"Kamu keren. Gerakanmu bagus. Aku senang menikmatinya. Sayang sekali, yang lain rame. Heran saya mengapa para tamu bisa keterlaluan begitu. Mereka nggak bisa diam." Malam itu, seorang kenalan berambut blonde adalah professor dari sebuah universitas kota besar, tiba-tiba ia mendekati saya yang masih terengah-engah. Hah, terengah-engah? Bukaaaaaan, bukan dari begituh, saudara-saudara.
Beberapa detik sebelumnya, saya baru saja menyelesaikan tarian Sunda, Bajidor Kahot selama 5 menit di depan para tamu yang hadir dalam sebuah pesta pernikahan perak sekaligus ulang tahun emas seorang teman dari Indonesia. Memang sang teman sudah pesan sejak Oktober lalu.

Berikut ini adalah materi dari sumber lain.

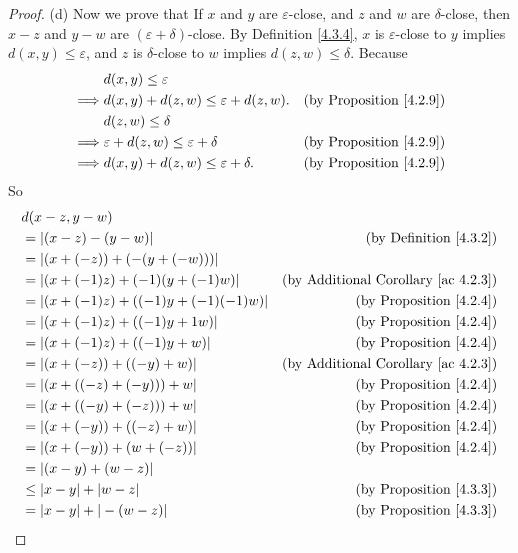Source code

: \begin{proof}{(d)}
Now we prove that If \(x\) and \(y\) are \(\varepsilon\)-close, and \(z\) and \(w\) are \(\delta\)-close, then \(x - z\) and \(y - w\) are \((\varepsilon + \delta)\)-close.
By Definition \ref{4.3.4}, \(x\) is \(\varepsilon\)-close to \(y\) implies \(d(x, y) \leq \varepsilon\), and \(z\) is \(\delta\)-close to \(w\) implies \(d(z, w) \leq \delta\).
Because
\begin{align*}
& d(x, y) \leq \varepsilon \\
\implies & d(x, y) + d(z, w) \leq \varepsilon + d(z, w). & \text{(by Proposition \ref{4.2.9})} \\
& d(z, w) \leq \delta \\
\implies & \varepsilon + d(z, w) \leq \varepsilon + \delta & \text{(by Proposition \ref{4.2.9})} \\
\implies & d(x, y) + d(z, w) \leq \varepsilon + \delta. & \text{(by Proposition \ref{4.2.9})} \\
\end{align*}
So
\begin{align*}
& d(x - z, y - w) \\
&= |(x - z) - (y - w)| & \text{(by Definition \ref{4.3.2})} \\
&= |(x + (-z)) + (-(y + (-w)))| \\
&= |(x + (-1)z) + (-1)(y + (-1)w)| & \text{(by Additional Corollary \ref{ac 4.2.3})} \\
&= |(x + (-1)z) + ((-1)y + (-1)(-1)w)| & \text{(by Proposition \ref{4.2.4})} \\
&= |(x + (-1)z) + ((-1)y + 1w)| & \text{(by Proposition \ref{4.2.4})} \\
&= |(x + (-1)z) + ((-1)y + w)| & \text{(by Proposition \ref{4.2.4})} \\
&= |(x + (-z)) + ((-y) + w)| & \text{(by Additional Corollary \ref{ac 4.2.3})} \\
&= |(x + ((-z) + (-y))) + w| & \text{(by Proposition \ref{4.2.4})} \\
&= |(x + ((-y) + (-z))) + w| & \text{(by Proposition \ref{4.2.4})} \\
&= |(x + (-y)) + ((-z) + w)| & \text{(by Proposition \ref{4.2.4})} \\
&= |(x + (-y)) + (w + (-z))| & \text{(by Proposition \ref{4.2.4})} \\
&= |(x - y) + (w - z)| \\
&\leq |x - y| + |w - z| & \text{(by Proposition \ref{4.3.3})} \\
&= |x - y| + |-(w - z)| & \text{(by Proposition \ref{4.3.3})} \\

\end{align*}
\end{proof}
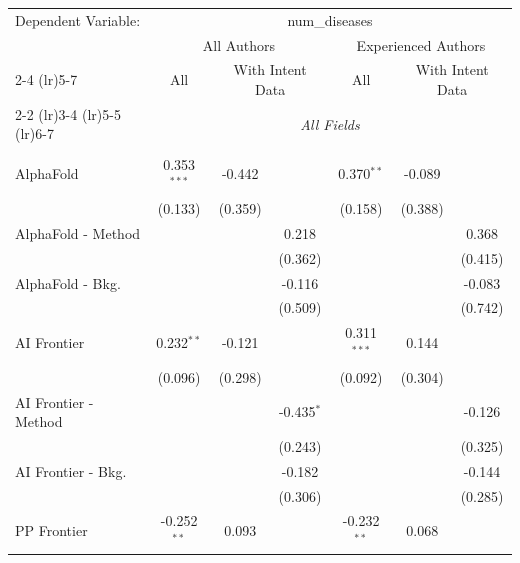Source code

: \begingroup
\centering
\begin{tabular}{lcccccc}
   \tabularnewline \midrule \midrule
   Dependent Variable: & \multicolumn{6}{c}{num\_diseases}\\
 & \multicolumn{3}{c}{All Authors} & \multicolumn{3}{c}{Experienced Authors} \\
\cmidrule(lr){2-4} \cmidrule(lr){5-7}
 & \multicolumn{1}{c}{All} & \multicolumn{2}{c}{With Intent Data} & \multicolumn{1}{c}{All} & \multicolumn{2}{c}{With Intent Data} \\
\cmidrule(lr){2-2} \cmidrule(lr){3-4} \cmidrule(lr){5-5} \cmidrule(lr){6-7}
 & \multicolumn{6}{c}{\textit{All Fields}} \\ \\
   AlphaFold            & 0.353$^{***}$ & -0.442  &              & 0.370$^{**}$  & -0.089  &   \\   
                        & (0.133)       & (0.359) &              & (0.158)       & (0.388) &   \\   
   AlphaFold - Method   &               &         & 0.218        &               &         & 0.368\\   
                        &               &         & (0.362)      &               &         & (0.415)\\   
   AlphaFold - Bkg.     &               &         & -0.116       &               &         & -0.083\\   
                        &               &         & (0.509)      &               &         & (0.742)\\   
   AI Frontier          & 0.232$^{**}$  & -0.121  &              & 0.311$^{***}$ & 0.144   &   \\   
                        & (0.096)       & (0.298) &              & (0.092)       & (0.304) &   \\   
   AI Frontier - Method &               &         & -0.435$^{*}$ &               &         & -0.126\\   
                        &               &         & (0.243)      &               &         & (0.325)\\   
   AI Frontier - Bkg.   &               &         & -0.182       &               &         & -0.144\\   
                        &               &         & (0.306)      &               &         & (0.285)\\   
   PP Frontier          & -0.252$^{**}$ & 0.093   &              & -0.232$^{**}$ & 0.068   &   \\   

\end{tabular}
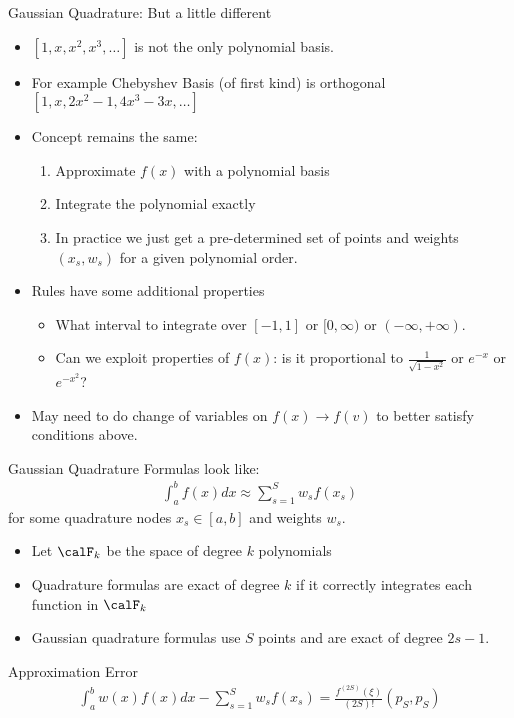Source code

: \begin{frame}{Gaussian Quadrature: But a little different}

\begin{itemize}
\item $[1,x,x^2,x^3,\ldots]$ is not the only \alert{polynomial basis}.
\item For example \alert{Chebyshev Basis} (of first kind) is \alert{orthogonal} $[1,x,2x^2-1,4x^3-3x,\ldots]$
\item Concept remains the same:
\begin{enumerate}
\item Approximate $f(x)$ with a polynomial basis
\item Integrate the polynomial exactly
\item In practice we just get a pre-determined set of points and weights $(x_s,w_s)$ for a given polynomial order.
\end{enumerate}
\item Rules have some additional properties
\begin{itemize}
\item What interval to integrate over $[-1,1]$ or $[0,\infty)$ or $(-\infty,+\infty)$.
\item Can we exploit properties of $f(x)$: is it proportional to $\frac{1}{\sqrt{1-x^2}}$ or $e^{-x}$ or $e^{-x^2}$?
\end{itemize}
\item May need to do change of variables on $f(x) \rightarrow f(v)$ to better satisfy conditions above.
\end{itemize}
\end{frame}


\begin{frame}{Gaussian Quadrature}
\small
Formulas look like:
\begin{eqnarray*}
\int_{a}^b f(x) d x \approx \sum_{s=1}^S  w_s f(x_s)
\end{eqnarray*}
for some quadrature nodes $x_s \in [a,b]$ and weights $w_s$.
\begin{itemize}
\item Let $\calF_k$ be the space of degree $k$ polynomials
\item Quadrature formulas are exact of degree $k$ if it correctly integrates each function in $\calF_k$
\item Gaussian quadrature formulas use $S$ points and are exact of degree $2s-1$.
\end{itemize}
Approximation Error
\begin{eqnarray*}
\int_a^b w(x) f(x)  dx - \sum_{s=1}^S w_s f(x_s) = \frac{f^{(2S)}(\xi)}{(2S)!} (p_S,p_S) 
\end{eqnarray*}
\end{frame}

Ketika saya lihat kalender di HP masih kosong, saya sanggupi untuk ditanggap. Yup. Gana, ronggeng dukuh Seitingen siap memeriahkan acara! Tancap ...
Orang Indonesia Suka Ngrumpi?
"Betul, orang Indonesia suka ngrumpi." Itu komentar suami saya atas kesan dari sang profesor. Suami saya pernah lama tinggal dan bekerja di Indonesia. Ia tahu betul karakteristik rata-rata perempuan Indonesia. Iya, centil dan suka ngrumpi. Cerewet banget, kan kesannya. Ooooo ... itu sebabnya suami saya dulu tertarik pada saya.
Saya orangnya suka ngomong nggak ada berhentinya, mirip burung dikasih kroto, makanan burung dari serangga. Khususnya saat saya ngomong di depan corong, microphone siaran di studio atau ngem-C di dalam atau di luar ruangan. Dijamin mulut saya menye-menye ....
Nah, begitulah, nggak heran jika pada acara yang kami hadiri waktu itu, suasanya seperti pasar. Nggak papa, sih karena jarang-jarang lihat keramaian dalam kehidupan sehari-hari. Happy banget. Betapa tidak, saya tinggal di pemukiman orang Jerman yang ada di dataran tinggi dikelilingi hutan dan pegunungan. Jadi, bukan di perkotaan besar yang hingar-bingarnya 24 jam. Sunyi, senyap, sendiri everyday all years along. Makanya menikmati sekali suasana malam itu.
Hanya saja kadang serasa nggak pas karena waktu itu ada peringatan penting teman, ada acara yang digeber di atas panggung. Benar-benar panggung karena permukaannya lebih tinggi dari lantai tempat kursi-kursi diduduki lebih dari 150 orang tamu itu. Ya, ada anak tangga barang dua lah. Ditambah dua buah tirai hitam kanan dan kiri yang bisa dibuka-tutup.
Seorang tamu dari Maluku yang bermain ukulele juga mengeluh,"Tamunya susah diatur." Padahal dia sudah pukul piring, pukul mangkok sampai pukul gelas untuk meredakan suara "lebah" yang mendengung nggak ada matinya itu.
"Teng-teng-teng-teeeeeengggg." Saya ngakak tapi nggak pakai salto. Tambah ngakak begitu lihat perempuan cantik di belakang kursi suami saya, menggebrak meja keras-keras supaya para tamu memberikan perhatian saat ada yang pentas. Wah... sampai segitunya untuk membuat keheningan di dalam ruangan? Untung ketika saya memandu angklung bersama 24 orang keramaian mereda. Dengan mikrophone, suara saya terdengar nyaring.
Kompasianer, peristiwa itu terjadi di Jerman, negeri yang disiplin, teratur, maju, canggih dan entah apalagi kelebihan yang mereka miliki. Kalau bab kekurangannya Jerman, saya pendam saja, seperti orang Jawa bilang "mikul duwur mendem jero" atau mengangkat yang baik-baik saja yang jelek disembunyikan.